As noted by the Columbia Journalism Review (3-4/98), several former Fox employees “complained of ‘management sticking their fingers’ in the writing and editing of stories to cook the facts to make a story more palatable to right-of-center tastes.” Said one: “I’ve worked at a lot of news organizations and never found that kind of manipulation.”

Those tendencies are obvious to a reasonable observer of Fox programming. Some examples:

  • Special Report, long-billed as Fox’s signature news show, was launched to cover President Bill Clinton’s sex scandal. A 2001 FAIR study (Extra!, 7-8/01) found that the show’s one-on-one interview segment favored Republican guests over Democrats by a startling 8-to-1 ratio; after anchor Brit Hume promised to look into the problem of biased guest selection a 2002 FAIR study showed the the show had improved to a mere 3-to-2 advantage for Republicans, before returning to a 5-to-1 Republican/ Democrat slant in 2004 (Extra!, 7-8/04). Special Report’s “Political Grapevine” segment is a a roundup of news shorts primarily portraying Fox enemies—Democrats, liberals, civil rights leaders, etc.—in a bad light (Extra!, 7-8/01). The show’s regular panel discussion is typically slanted to the right as well, with conservative commentators “debating” centrist reporters.

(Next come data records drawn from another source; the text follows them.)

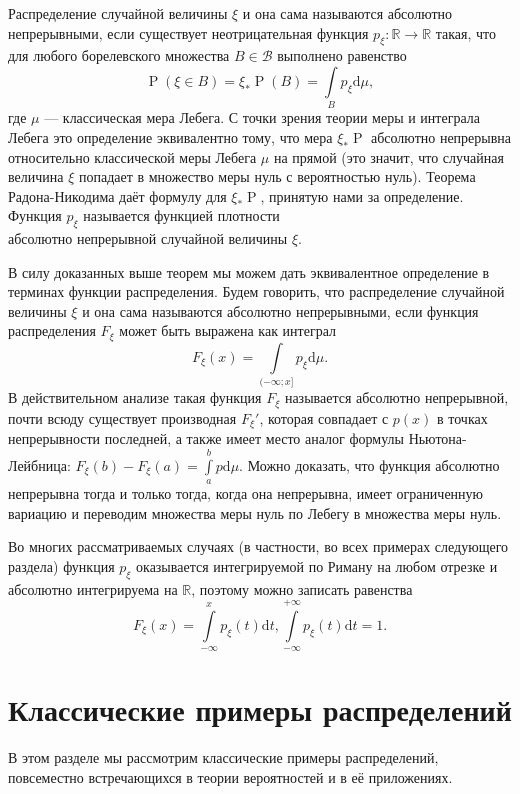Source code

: \documentclass[12pt]{article}
\numberwithin{theorem}{section}
\theoremstyle{definition}
\newcommand{\defin}[2]{\hypertarget{#2}{{\color{red} #1}}}
\newcommand{\RR}{\mathbb{R}}
\newcommand{\calB}{\mathcal{B}}
\newcommand{\prob}{\operatorname{P}}
\newcommand{\diff}{\mathrm{d}}
\begin{document}
	Распределение случайной величины $ \xi $ и она сама называются \defin{абсолютно непрерывными}{absolutely-continuous},
	если существует неотрицательная функция $ p_\xi \colon \mathbb{R} \to \mathbb{R} $ такая, что
	для любого борелевского множества $ B \in \calB $ выполнено равенство
	$$ \prob(\xi \in B) = \xi_*\prob(B) = \int\limits_{B} p_\xi\diff\mu, $$
	где $ \mu $ --- классическая мера Лебега.
	С точки зрения теории меры и интеграла Лебега это определение эквивалентно тому,
	что мера $ \xi_*\prob $ абсолютно непрерывна относительно классической меры Лебега $ \mu $ на прямой
	(это значит, что случайная величина $ \xi $ попадает в множество меры нуль с вероятностью нуль).
	Теорема Радона-Никодима даёт формулу для $ \xi_*\prob $, принятую нами за определение.
	Функция $ p_\xi $ называется \defin{функцией плотности}{probability-density-function} \\
	абсолютно непрерывной случайной величины $ \xi $.
	
	В силу доказанных выше теорем мы можем дать эквивалентное определение в терминах функции распределения.
	Будем говорить, что распределение случайной величины $ \xi $ и она сама называются \defin{абсолютно непрерывными}{absolutely-continuous-2}, если функция распределения $ F_\xi $ может быть выражена как интеграл
	$$ F_\xi(x) = \int\limits_{(-\infty; x]} p_\xi\diff\mu. $$
	В действительном анализе такая функция $ F_\xi $ называется абсолютно непрерывной,
	почти всюду существует производная $ F_\xi' $, которая совпадает с $ p(x) $ в точках непрерывности последней,
	а также имеет место аналог формулы Ньютона-Лейбница: $ F_\xi(b) - F_\xi(a) = \int\limits_{a}^{b} p\diff\mu $.
	Можно доказать, что функция абсолютно непрерывна тогда и только тогда,
	когда она непрерывна, имеет ограниченную вариацию и переводим множества меры нуль по Лебегу в множества меры нуль.
	
	Во многих рассматриваемых случаях (в частности, во всех примерах следующего раздела) 
	функция $ p_\xi $ оказывается интегрируемой по Риману на любом отрезке
	и абсолютно интегрируема на $ \RR $, поэтому можно записать равенства
	$$ F_\xi(x) = \int\limits_{-\infty}^{x} p_\xi(t)\diff t, \int\limits_{-\infty}^{+\infty} p_\xi(t)\diff t = 1. $$
	
	\section{Классические примеры распределений} 
	
	В этом разделе мы рассмотрим классические примеры распределений,
	повсеместно встречающихся в теории вероятностей и в её приложениях.
	
\end{document}
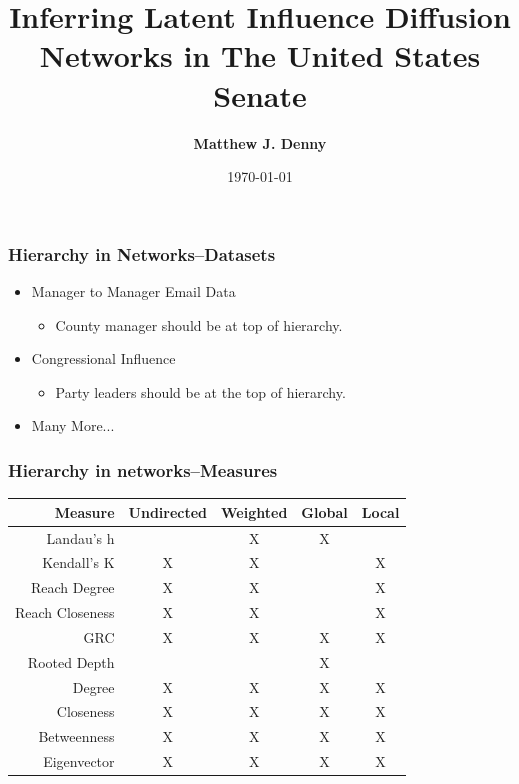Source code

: \documentclass[xcolor={table}]{beamer}
\title{Inferring Latent Influence Diffusion Networks in The United States Senate}
\author{\Large\textbf{Matthew J. Denny}}
\institute{\Large Penn State University --- 
 \texttt{mzd5530@psu.edu}\\
 \color{blue}\texttt{www.mjdenny.com}\\ 
 \texttt{@MatthewJDenny}
}
\date{ \today }
\begin{document}






\begin{frame}\frametitle{Hierarchy in Networks--Datasets}
	\LARGE
\begin{itemize}
	\item Manager to Manager Email Data
	\vspace{.2in}
	\begin{itemize}
		\Large
		\item County manager should be at top of hierarchy.
	\end{itemize}
	\vspace{.2in}
	
	\item Congressional Influence
	\vspace{.2in}
	\begin{itemize}
		\Large
		\item Party leaders should be at the top of hierarchy.
	\end{itemize}
	\item Many More...
\end{itemize}
\end{frame}

\begin{frame}\frametitle{Hierarchy in networks--Measures}
\begin{table}
	\begin{tabular}{| r || c | c | c | c |}
		\hline
		Measure & Undirected & Weighted & Global & Local \\
		\hline
		Landau's h & & X& X& \\
		Kendall's K & X& X& &X\\
		Reach Degree & X& X& &X\\
		Reach Closeness & X& X& &X\\
		GRC & X& X& X&X\\
		Rooted Depth & & & X&\\
		Degree & X& X& X&X\\
		Closeness & X& X& X&X\\
		Betweenness & X& X& X&X\\
		Eigenvector &  X& X& X& X \\
		\hline
	\end{tabular}
\end{table}
\end{frame}
\end{document}

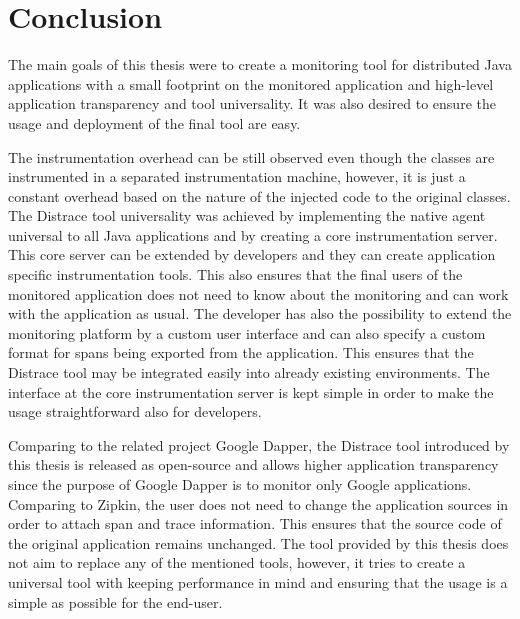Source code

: \chapter{Conclusion}
The main goals of this thesis were to create a monitoring tool for distributed Java applications with a small footprint on the monitored application and high-level application transparency and tool universality. It was also desired to ensure the usage and deployment of the final tool are easy. 

The instrumentation overhead can be still observed even though the classes are instrumented in a separated instrumentation machine, however, it is just a constant overhead based on the nature of the injected code to the original classes. The Distrace tool universality was achieved by implementing the native agent universal to all Java applications and by creating a core instrumentation server. This core server can be extended by developers and they can create application specific instrumentation tools. This also ensures that the final users of the monitored application does not need to know about the monitoring and can work with the application as usual. The developer has also the possibility to extend the monitoring platform by a custom user interface and can also specify a custom format for spans being exported from the application. This ensures that the Distrace tool may be integrated easily into already existing environments. The interface at the core instrumentation server is kept simple in order to make the usage straightforward also for developers.

Comparing to the related project Google Dapper, the Distrace tool introduced by this thesis is released as open-source and allows higher application transparency since the purpose of Google Dapper is to monitor only Google applications. Comparing to Zipkin, the user does not need to change the application sources in order to attach span and trace information. This ensures that the source code of the original application remains unchanged. The tool provided by this thesis does not aim to replace any of the mentioned tools, however, it tries to create a universal tool with keeping performance in mind and ensuring that the usage is a simple as possible for the end-user.


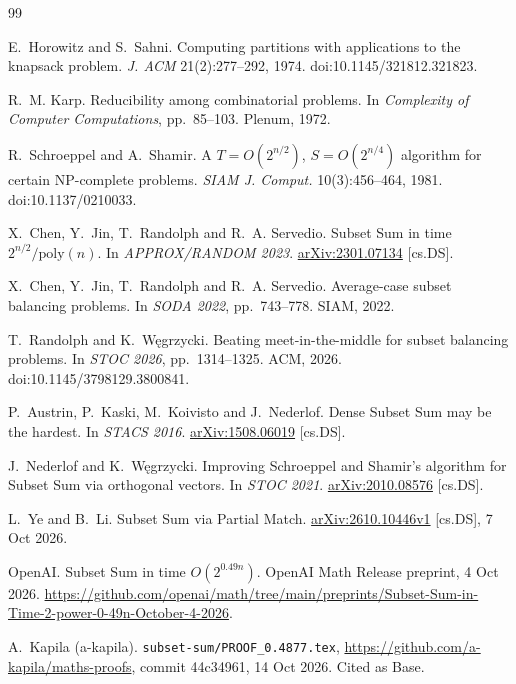 \documentclass[11pt]{article}
\theoremstyle{plain}
\begin{document}
\begin{thebibliography}{99}

E.~Horowitz and S.~Sahni. Computing partitions with applications to the knapsack problem. \emph{J. ACM} 21(2):277--292, 1974. doi:10.1145/321812.321823.

R.~M. Karp. Reducibility among combinatorial problems. In \emph{Complexity of Computer Computations}, pp.~85--103. Plenum, 1972.

R.~Schroeppel and A.~Shamir. A $T = O(2^{n/2})$, $S = O(2^{n/4})$ algorithm for certain NP-complete problems. \emph{SIAM J. Comput.} 10(3):456--464, 1981. doi:10.1137/0210033.

X.~Chen, Y.~Jin, T.~Randolph and R.~A. Servedio. Subset Sum in time $2^{n/2}/\mathrm{poly}(n)$. In \emph{APPROX/RANDOM 2023}. \href{https://arxiv.org/abs/2301.07134}{arXiv:2301.07134} [cs.DS].

X.~Chen, Y.~Jin, T.~Randolph and R.~A. Servedio. Average-case subset balancing problems. In \emph{SODA 2022}, pp.~743--778. SIAM, 2022.

T.~Randolph and K.~W\k{e}grzycki. Beating meet-in-the-middle for subset balancing problems. In \emph{STOC 2026}, pp.~1314--1325. ACM, 2026. doi:10.1145/3798129.3800841.

P.~Austrin, P.~Kaski, M.~Koivisto and J.~Nederlof. Dense Subset Sum may be the hardest. In \emph{STACS 2016}. \href{https://arxiv.org/abs/1508.06019}{arXiv:1508.06019} [cs.DS].

J.~Nederlof and K.~W\k{e}grzycki. Improving Schroeppel and Shamir's algorithm for Subset Sum via orthogonal vectors. In \emph{STOC 2021}. \href{https://arxiv.org/abs/2010.08576}{arXiv:2010.08576} [cs.DS].

L.~Ye and B.~Li. Subset Sum via Partial Match. \href{https://arxiv.org/abs/2610.10446v1}{arXiv:2610.10446v1} [cs.DS], 7 Oct 2026.

OpenAI. Subset Sum in time $O(2^{0.49n})$. OpenAI Math Release preprint, 4 Oct 2026. \url{https://github.com/openai/math/tree/main/preprints/Subset-Sum-in-Time-2-power-0-49n-October-4-2026}.

A.~Kapila (a-kapila). \texttt{subset-sum/PROOF\_0.4877.tex}, \url{https://github.com/a-kapila/maths-proofs}, commit 44c34961, 14 Oct 2026. Cited as Base.


\end{thebibliography}
\end{document}
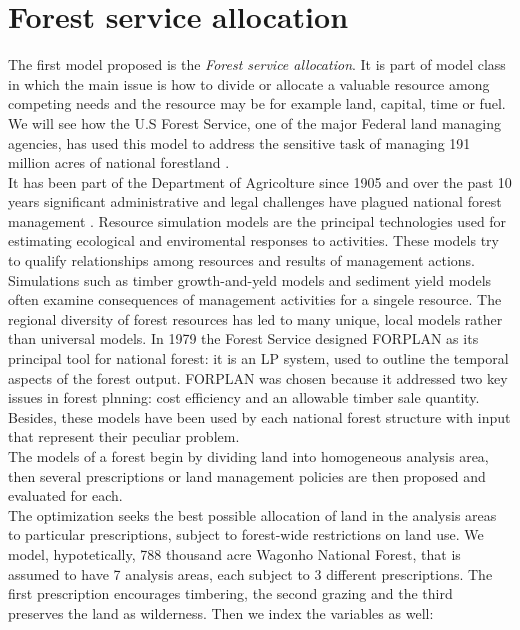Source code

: \documentclass[a4paper,10 pt,titlepage,twoside]{report}
\theoremstyle{plain}
\theoremstyle{definition}
\theoremstyle{remark}
\begin{document}
{{\section{Forest service allocation} 
The first model proposed is the \textit{Forest service allocation}. It is part of model class in which the main issue is how to divide or allocate a valuable resource among competing needs and the resource may be for example land, capital, time or fuel. We will see how the U.S Forest Service, one of the major Federal land managing agencies, has used this model to address the sensitive task of managing 191 million acres of national forestland \cite{(Natural)}.\\
It has been part of the Department of Agricolture since 1905 and over the past 10 years significant administrative and legal challenges have plagued national forest management \cite{ForSer}. Resource simulation models are the principal technologies used for estimating ecological and enviromental responses to activities. These models try to qualify relationships among resources and results of management actions. Simulations such as timber growth-and-yeld models and sediment yield models often examine consequences of management activities for a singele resource. The regional diversity of forest resources has led to many unique, local models rather than universal models. In 1979 the Forest Service designed FORPLAN as its principal tool for national forest: it is an LP system, used to outline the temporal aspects of the forest output. FORPLAN was chosen because it addressed two key issues in forest plnning: cost efficiency and an allowable timber sale quantity. Besides, these models have been used by each national forest structure with input that represent their peculiar problem.\\
The models of a forest begin by dividing land into homogeneous analysis area, then several prescriptions or land management policies are then proposed and evaluated for each. \\The optimization seeks the best possible allocation of land in the analysis areas to particular prescriptions, subject to forest-wide restrictions on land use.
We model, hypotetically, 788 thousand acre Wagonho National Forest, that is assumed to have 7 analysis areas, each subject to 3 different prescriptions. The first prescription encourages timbering, the second grazing and the third preserves the land as wilderness. Then we index the variables as well:
\begin{itemize}

\end{itemize}}}
\end{document}
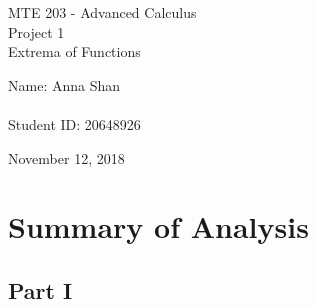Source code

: \documentclass[12pt,onecolumn]{article}
\begin{document}
\begin{titlepage}
\fontsize{20pt}{20pt}\selectfont
\begin{center}
MTE 203 - Advanced Calculus\\
\vspace{4cm}
Project 1\\
\vspace{0.6cm}
Extrema of Functions\\
\end{center}
\vspace{4cm}
Name: Anna Shan\\ \\
Student ID: 20648926\\
\vspace{7cm}
\begin{center}
November 12, 2018
\end{center}

\end{titlepage}

\setcounter{page}{2}

\newpage
{}
\setcounter{page}{1}

\section{Summary of Analysis}

\subsection*{Part I}
\end{document}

  • The late Tony Snow, a Fox News Sunday anchor, Rush Limbaugh fill-in and former chief speechwriter for George Bush, Sr., often seemed confused about whether he was a journalist or politician. While a Fox News anchor in 1996, Snow endorsed GOP candidate Bob Dole for president in the Republican National Committee’s magazine Rising Tide (New York, 11/17/97).
  • Later, as he was ostensibly covering the 2000 GOP convention for Fox, Snow jumped up on a stage to give a speech to the Republican Youth Caucus when a scheduled speaker failed to show. Snow was followed on the platform by Sen. Trent Lott, who began with the cheer, “How about Tony Snow in 2008?” Snow left Fox to become George W. Bush’s press secretary.
  • On election night 2000, George W. Bush’s cousin John Prescott Ellis was in charge of Fox’s “decision desk” tracking election night returns. The network was first to declare Bush the winner in Florida, and therefore of the presidency. According to the Washington Post (11/14/00), Ellis spent part of the night on the phone with his cousins George and Florida Gov. Jeb Bush, “giving them updated assessments of the vote count.” (Ellis boasted of these conversations to the New Yorker’s Jane Mayer—11/20/00.) A few hours later, Fox, and the networks that followed suit, would retract the Bush call, but the premature decision by Ellis and his team left the enduring impression that Bush had actually won the election and that Democrats who legitimately challenged that result were sore losers.
  • In the spring and summer of 2004, few media outlets were as relentless as Fox News in promoting claims by the Swift Boat Veterans for Truth that Democratic presidential candidate John Kerry’s Vietnam record was fabricated (Atlanta Journal, 9/4/04)—charges that were patently fraudulent (FAIR Media Advisory, 8/30/04). In the month of August alone, Special Report averaged nearly two segments per night (42 segments in 22 broadcasts) mentioning the Swift Boat Vets’ charges.
  • During the 2004 campaign, Fox News correspondent Carl Cameron posted a story on the Fox News website containing made-up quotes from John Kerry, including “Women should like me! I do manicures,” “Didn’t my nails and cuticles look great?” and “I’m metrosexual” (Media Matters, 10/4/04).
  • On Fox’s news program Happening Now (2/10/09), anchor Jon Scott’s report on how the Democrats’ stimulus bill had grown larger over time was almost entirely based on an unedited Republican GOP news release. In fact, as Media Matters pointed out (2/10/09), the segment tracked so closely to the release copy that one of Fox’s on-screen graphics even repeated a typo from the GOP release.
  • Fox News has an affiliated website, Fox Nation; as Eric Alterman noted (Nation, 11/9/09), Fox uses the tag “Fox Nation Victory!” to trumpet such stories on the site as “Obama’s Drive for Climate Change Bill Delayed,” “Congress Delays Healthcare Rationing Bill” and “Obama’s ‘Green Czar’ Resigns.”